As a Mom of 2 boys with ADHD I can tell you there are lots of ADHD drugs and finding the right drug for your kid that improves attention and decreases impulsity is an art, not necessarily a science with medication effects and side effects differing from kid to kid.   Some drugs like Adderal are long acting. There are others that are shorter acting.  Maybe one of these would be better for your son. I can tell you that one of my sons did poorly on Adderall and developed improved focus but a really flat affect which made peer relationships even harder.  Our psychiatrist switched him to Vyvanse, another long acting ADHD med and he was able to focus AND have his funny quirky personality shine through.   My younger son does better on a shorter acting ADHD med.  So before you add on a sleeping pill, I would go back to the prescribing psychiatrist, describe your son's symptoms on Adderall, and ask to try another ADHD med.   I support you in all the other non-pharmacologic things you are doing!

RE: ADHD and sleep solutions? ()

You have got a good plan. I would make sure that the white noise you are using is something your son thinks is relaxing. Some people like the sound of a fan, but that is not relaxing to others! There are so many choices, make sure he has the right one: rain? heartbeat? crashing waves? If you can possibly manage it, he should get exercise outdoors in green spaces. There is actually good research showing green spaces ameliorate ADHD. 

Next is fragrances. Many people do not realize that fragrances are causing them to feel bad. Laundry detergent, and fabric softeners are especially bad, because of the sheets close to his face. I recommend fragrance free everything, including soap, shampoo, dish detergent, etc. And make sure all perfumes and colognes are removed from the house. This may seem extreme, but it is worth it. Also, remove any toxic cleaning products, such as bleach and ammonia from the house. Clean with only fragrance free detergent, water, and baking soda if you need an abrasive. Maybe a little vinegar on occasion for disinfecting. And no air fresheners!

Carpet in the bedroom? The formaldehyde in the glues is toxic. Remove that. Get a rug that has no backing or glue instead. 

You may want to consider a magnesium supplement. It can help with sleep. 

No mint toothpaste. That is a wake up flavor. In fact, you may want to try bushing teeth just once a day, in the morning. 

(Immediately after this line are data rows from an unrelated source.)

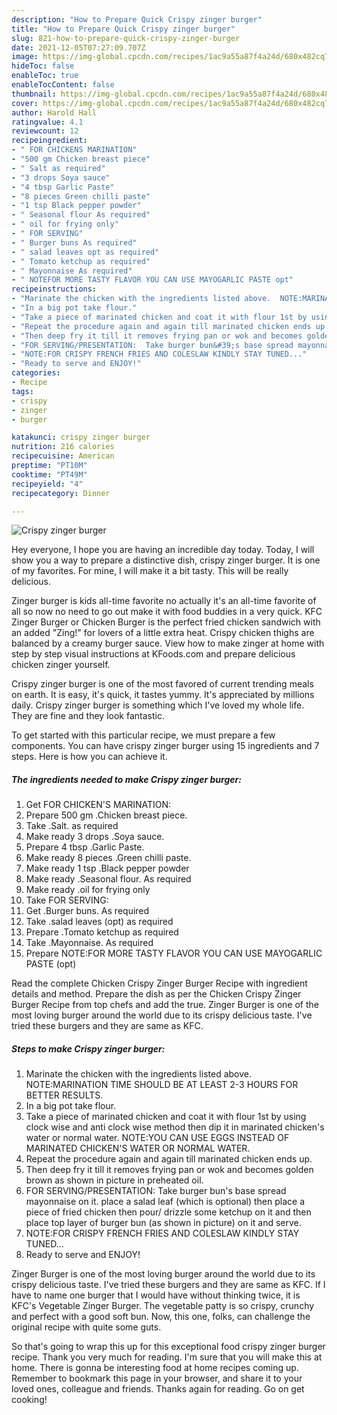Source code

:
 ```yaml
---
description: "How to Prepare Quick Crispy zinger burger"
title: "How to Prepare Quick Crispy zinger burger"
slug: 821-how-to-prepare-quick-crispy-zinger-burger
date: 2021-12-05T07:27:09.707Z
image: https://img-global.cpcdn.com/recipes/1ac9a55a87f4a24d/680x482cq70/crispy-zinger-burger-recipe-main-photo.jpg
hideToc: false
enableToc: true
enableTocContent: false
thumbnail: https://img-global.cpcdn.com/recipes/1ac9a55a87f4a24d/680x482cq70/crispy-zinger-burger-recipe-main-photo.jpg
cover: https://img-global.cpcdn.com/recipes/1ac9a55a87f4a24d/680x482cq70/crispy-zinger-burger-recipe-main-photo.jpg
author: Harold Hall
ratingvalue: 4.1
reviewcount: 12
recipeingredient:
- " FOR CHICKENS MARINATION"
- "500 gm Chicken breast piece"
- " Salt as required"
- "3 drops Soya sauce"
- "4 tbsp Garlic Paste"
- "8 pieces Green chilli paste"
- "1 tsp Black pepper powder"
- " Seasonal flour As required"
- " oil for frying only"
- " FOR SERVING"
- " Burger buns As required"
- " salad leaves opt as required"
- " Tomato ketchup as required"
- " Mayonnaise As required"
- " NOTEFOR MORE TASTY FLAVOR YOU CAN USE MAYOGARLIC PASTE opt"
recipeinstructions:
- "Marinate the chicken with the ingredients listed above.  NOTE:MARINATION TIME SHOULD BE AT LEAST 2-3 HOURS FOR BETTER RESULTS."
- "In a big pot take flour."
- "Take a piece of marinated chicken and coat it with flour 1st by using clock wise and anti clock wise method then dip it in marinated chicken&#39;s water or normal water.  NOTE:YOU CAN USE EGGS INSTEAD OF MARINATED CHICKEN&#39;S WATER OR NORMAL WATER."
- "Repeat the procedure again and again till marinated chicken ends up."
- "Then deep fry it till it removes frying pan or wok and becomes golden brown as shown in picture in preheated oil."
- "FOR SERVING/PRESENTATION:  Take burger bun&#39;s base spread mayonnaise on it. place a salad leaf (which is optional) then place a piece of fried chicken then pour/ drizzle some ketchup on it and then place top layer of burger bun (as shown in picture) on it and serve."
- "NOTE:FOR CRISPY FRENCH FRIES AND COLESLAW KINDLY STAY TUNED..."
- "Ready to serve and ENJOY!"
categories:
- Recipe
tags:
- crispy
- zinger
- burger

katakunci: crispy zinger burger 
nutrition: 216 calories
recipecuisine: American
preptime: "PT10M"
cooktime: "PT49M"
recipeyield: "4"
recipecategory: Dinner

---
```



![Crispy zinger burger](https://img-global.cpcdn.com/recipes/1ac9a55a87f4a24d/680x482cq70/crispy-zinger-burger-recipe-main-photo.jpg)

Hey everyone, I hope you are having an incredible day today. Today, I will show you a way to prepare a distinctive dish, crispy zinger burger. It is one of my favorites. For mine, I will make it a bit tasty. This will be really delicious.

Zinger burger is kids all-time favorite no actually it&#39;s an all-time favorite of all so now no need to go out make it with food buddies in a very quick. KFC Zinger Burger or Chicken Burger is the perfect fried chicken sandwich with an added &#34;Zing!&#34; for lovers of a little extra heat. Crispy chicken thighs are balanced by a creamy burger sauce. View how to make zinger at home with step by step visual instructions at KFoods.com and prepare delicious chicken zinger yourself.

Crispy zinger burger is one of the most favored of current trending meals on earth. It is easy, it's quick, it tastes yummy. It's appreciated by millions daily. Crispy zinger burger is something which I've loved my whole life. They are fine and they look fantastic.


To get started with this particular recipe, we must prepare a few components. You can have crispy zinger burger using 15 ingredients and 7 steps. Here is how you can achieve it.

<!--inarticleads1-->

##### The ingredients needed to make Crispy zinger burger:

1. Get  FOR CHICKEN&#39;S MARINATION:
1. Prepare 500 gm .Chicken breast piece.
1. Take  .Salt. as required
1. Make ready 3 drops .Soya sauce.
1. Prepare 4 tbsp .Garlic Paste.
1. Make ready 8 pieces .Green chilli paste.
1. Make ready 1 tsp .Black pepper powder
1. Make ready  .Seasonal flour. As required
1. Make ready  .oil for frying only
1. Take  FOR SERVING:
1. Get  .Burger buns. As required
1. Take  .salad leaves (opt) as required
1. Prepare  .Tomato ketchup as required
1. Take  .Mayonnaise. As required
1. Prepare  NOTE:FOR MORE TASTY FLAVOR YOU CAN USE MAYOGARLIC PASTE (opt)


Read the complete Chicken Crispy Zinger Burger Recipe with ingredient details and method. Prepare the dish as per the Chicken Crispy Zinger Burger Recipe from top chefs and add the true. Zinger Burger is one of the most loving burger around the world due to its crispy delicious taste. I&#39;ve tried these burgers and they are same as KFC. 

<!--inarticleads2-->

##### Steps to make Crispy zinger burger:

1. Marinate the chicken with the ingredients listed above.  NOTE:MARINATION TIME SHOULD BE AT LEAST 2-3 HOURS FOR BETTER RESULTS.
1. In a big pot take flour.
1. Take a piece of marinated chicken and coat it with flour 1st by using clock wise and anti clock wise method then dip it in marinated chicken&#39;s water or normal water.  NOTE:YOU CAN USE EGGS INSTEAD OF MARINATED CHICKEN&#39;S WATER OR NORMAL WATER.
1. Repeat the procedure again and again till marinated chicken ends up.
1. Then deep fry it till it removes frying pan or wok and becomes golden brown as shown in picture in preheated oil.
1. FOR SERVING/PRESENTATION:  Take burger bun&#39;s base spread mayonnaise on it. place a salad leaf (which is optional) then place a piece of fried chicken then pour/ drizzle some ketchup on it and then place top layer of burger bun (as shown in picture) on it and serve.
1. NOTE:FOR CRISPY FRENCH FRIES AND COLESLAW KINDLY STAY TUNED...
1. Ready to serve and ENJOY!

Zinger Burger is one of the most loving burger around the world due to its crispy delicious taste. I&#39;ve tried these burgers and they are same as KFC. If I have to name one burger that I would have without thinking twice, it is KFC&#39;s Vegetable Zinger Burger. The vegetable patty is so crispy, crunchy and perfect with a good soft bun. Now, this one, folks, can challenge the original recipe with quite some guts. 

So that's going to wrap this up for this exceptional food crispy zinger burger recipe. Thank you very much for reading. I'm sure that you will make this at home. There is gonna be interesting food at home recipes coming up. Remember to bookmark this page in your browser, and share it to your loved ones, colleague and friends. Thanks again for reading. Go on get cooking!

This takes some discipline, but progressive muscle tension relaxation can be quite effective: 

https://www.therapistaid.com/worksheets/progressive-muscle-relaxation-script.pdf

Meditation is also good. Many guided meditations are available online. 

Hope you are able to enjoy plenty of restful sleep soon. 

RE: ADHD and sleep solutions? ()

We always had good success with the melatonin, and take it closer to bedtime, like 15 minutes before.  We had a couple of different things we listen to -- beta waves for sleep (just search for it on youtube) and guided meditations.  You have to try some to see if there's one your kiddo likes.  Also, what time is your kid going to bed?  Maybe bedtime is just too early, especially if he's sleeping till 7:30 or 45.